(Stored data entries)
○ ○ ○

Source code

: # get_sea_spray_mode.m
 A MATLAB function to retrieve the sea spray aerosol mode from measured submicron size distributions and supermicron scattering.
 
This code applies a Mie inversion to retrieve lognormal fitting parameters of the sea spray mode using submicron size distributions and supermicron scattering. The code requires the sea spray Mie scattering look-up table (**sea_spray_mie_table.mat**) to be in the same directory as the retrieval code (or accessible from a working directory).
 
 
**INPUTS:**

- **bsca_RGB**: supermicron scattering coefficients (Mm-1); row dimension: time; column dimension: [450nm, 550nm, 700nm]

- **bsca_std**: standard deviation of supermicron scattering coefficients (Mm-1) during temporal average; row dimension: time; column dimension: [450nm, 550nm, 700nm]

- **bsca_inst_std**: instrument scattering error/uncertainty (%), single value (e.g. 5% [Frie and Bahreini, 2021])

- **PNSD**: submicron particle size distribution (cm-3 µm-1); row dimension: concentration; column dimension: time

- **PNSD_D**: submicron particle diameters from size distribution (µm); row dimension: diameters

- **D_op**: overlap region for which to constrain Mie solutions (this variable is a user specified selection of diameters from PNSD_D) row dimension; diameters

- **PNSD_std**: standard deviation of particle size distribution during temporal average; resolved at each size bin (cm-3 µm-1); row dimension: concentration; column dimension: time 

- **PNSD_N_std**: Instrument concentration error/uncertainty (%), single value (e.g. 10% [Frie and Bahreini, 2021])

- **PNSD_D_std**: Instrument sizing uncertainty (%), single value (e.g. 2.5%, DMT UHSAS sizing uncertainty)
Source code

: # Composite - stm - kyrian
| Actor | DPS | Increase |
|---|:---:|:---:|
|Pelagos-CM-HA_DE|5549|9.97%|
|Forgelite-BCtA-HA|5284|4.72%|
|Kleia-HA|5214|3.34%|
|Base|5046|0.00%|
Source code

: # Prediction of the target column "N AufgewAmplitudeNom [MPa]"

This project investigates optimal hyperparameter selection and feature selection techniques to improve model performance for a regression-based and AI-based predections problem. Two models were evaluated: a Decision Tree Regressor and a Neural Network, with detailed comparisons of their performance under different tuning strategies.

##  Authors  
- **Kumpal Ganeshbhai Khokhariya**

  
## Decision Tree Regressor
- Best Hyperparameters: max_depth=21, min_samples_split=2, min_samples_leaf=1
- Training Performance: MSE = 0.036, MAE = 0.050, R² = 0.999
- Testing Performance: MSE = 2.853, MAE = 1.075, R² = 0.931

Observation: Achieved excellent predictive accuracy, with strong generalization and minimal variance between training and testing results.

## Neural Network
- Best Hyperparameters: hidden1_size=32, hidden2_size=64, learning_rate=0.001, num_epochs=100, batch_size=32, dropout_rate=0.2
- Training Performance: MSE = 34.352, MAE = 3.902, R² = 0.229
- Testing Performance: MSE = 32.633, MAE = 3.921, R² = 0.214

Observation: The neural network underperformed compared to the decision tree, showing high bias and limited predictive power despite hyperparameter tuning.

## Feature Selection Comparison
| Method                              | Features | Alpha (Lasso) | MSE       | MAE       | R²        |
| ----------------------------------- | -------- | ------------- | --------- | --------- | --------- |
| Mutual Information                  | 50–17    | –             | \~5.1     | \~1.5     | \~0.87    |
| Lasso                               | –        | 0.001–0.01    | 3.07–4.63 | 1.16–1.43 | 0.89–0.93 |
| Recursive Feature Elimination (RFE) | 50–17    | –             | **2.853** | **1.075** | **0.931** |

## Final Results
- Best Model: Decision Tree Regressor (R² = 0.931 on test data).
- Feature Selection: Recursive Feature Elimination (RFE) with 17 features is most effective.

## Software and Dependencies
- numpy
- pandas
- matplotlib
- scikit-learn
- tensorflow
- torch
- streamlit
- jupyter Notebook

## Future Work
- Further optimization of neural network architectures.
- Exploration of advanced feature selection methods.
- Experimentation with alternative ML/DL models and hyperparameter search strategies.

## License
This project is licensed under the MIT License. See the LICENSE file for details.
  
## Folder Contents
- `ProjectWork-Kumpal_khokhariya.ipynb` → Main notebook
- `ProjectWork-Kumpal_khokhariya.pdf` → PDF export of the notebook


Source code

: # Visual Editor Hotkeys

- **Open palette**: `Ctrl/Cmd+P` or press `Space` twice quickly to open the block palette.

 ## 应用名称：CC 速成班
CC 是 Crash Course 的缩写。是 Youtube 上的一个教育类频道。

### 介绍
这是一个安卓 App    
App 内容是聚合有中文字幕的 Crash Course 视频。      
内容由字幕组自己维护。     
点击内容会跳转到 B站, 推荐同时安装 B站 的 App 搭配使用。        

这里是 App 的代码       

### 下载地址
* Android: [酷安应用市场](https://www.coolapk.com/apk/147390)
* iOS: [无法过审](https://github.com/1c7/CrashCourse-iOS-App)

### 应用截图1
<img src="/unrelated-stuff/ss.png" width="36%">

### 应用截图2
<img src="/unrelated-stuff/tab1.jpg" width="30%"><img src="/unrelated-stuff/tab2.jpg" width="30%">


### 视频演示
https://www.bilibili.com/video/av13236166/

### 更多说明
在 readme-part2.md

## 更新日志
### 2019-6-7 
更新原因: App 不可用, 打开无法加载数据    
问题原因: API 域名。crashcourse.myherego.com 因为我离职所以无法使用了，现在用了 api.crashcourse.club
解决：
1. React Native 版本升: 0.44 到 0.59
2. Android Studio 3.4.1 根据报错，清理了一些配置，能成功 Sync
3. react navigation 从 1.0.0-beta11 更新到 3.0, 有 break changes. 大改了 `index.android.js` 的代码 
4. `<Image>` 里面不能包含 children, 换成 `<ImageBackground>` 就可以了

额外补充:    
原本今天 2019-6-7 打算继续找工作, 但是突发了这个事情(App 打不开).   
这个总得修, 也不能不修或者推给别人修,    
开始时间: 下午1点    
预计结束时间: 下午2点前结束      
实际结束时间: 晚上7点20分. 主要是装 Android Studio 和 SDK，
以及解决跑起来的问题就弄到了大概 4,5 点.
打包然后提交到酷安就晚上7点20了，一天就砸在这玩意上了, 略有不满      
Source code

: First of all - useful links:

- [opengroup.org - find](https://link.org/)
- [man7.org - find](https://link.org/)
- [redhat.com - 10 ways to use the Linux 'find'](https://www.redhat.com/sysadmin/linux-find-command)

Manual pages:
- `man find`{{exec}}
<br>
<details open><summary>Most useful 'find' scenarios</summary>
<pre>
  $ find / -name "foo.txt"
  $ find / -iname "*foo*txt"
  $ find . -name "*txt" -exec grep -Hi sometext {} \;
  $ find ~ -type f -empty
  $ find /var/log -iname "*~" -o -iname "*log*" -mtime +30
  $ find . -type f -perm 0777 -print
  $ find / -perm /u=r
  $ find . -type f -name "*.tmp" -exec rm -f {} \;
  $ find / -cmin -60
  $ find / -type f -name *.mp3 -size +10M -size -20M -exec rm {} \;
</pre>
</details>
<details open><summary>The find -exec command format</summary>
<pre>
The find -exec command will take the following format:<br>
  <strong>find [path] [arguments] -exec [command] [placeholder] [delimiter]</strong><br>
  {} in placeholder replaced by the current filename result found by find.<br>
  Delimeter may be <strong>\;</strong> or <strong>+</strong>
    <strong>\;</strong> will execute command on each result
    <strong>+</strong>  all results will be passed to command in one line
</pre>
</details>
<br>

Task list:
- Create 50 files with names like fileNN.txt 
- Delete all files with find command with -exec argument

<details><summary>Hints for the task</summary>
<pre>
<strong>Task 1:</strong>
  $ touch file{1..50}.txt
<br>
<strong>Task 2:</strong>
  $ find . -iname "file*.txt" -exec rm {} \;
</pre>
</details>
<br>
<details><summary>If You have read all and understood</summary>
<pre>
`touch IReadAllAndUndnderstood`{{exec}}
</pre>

○ ○ ○

■ **Problem to solve**
Go through the records above and count the lines with the word "Recursive" in them. Answer with the number only.

■ **Result of the task**
2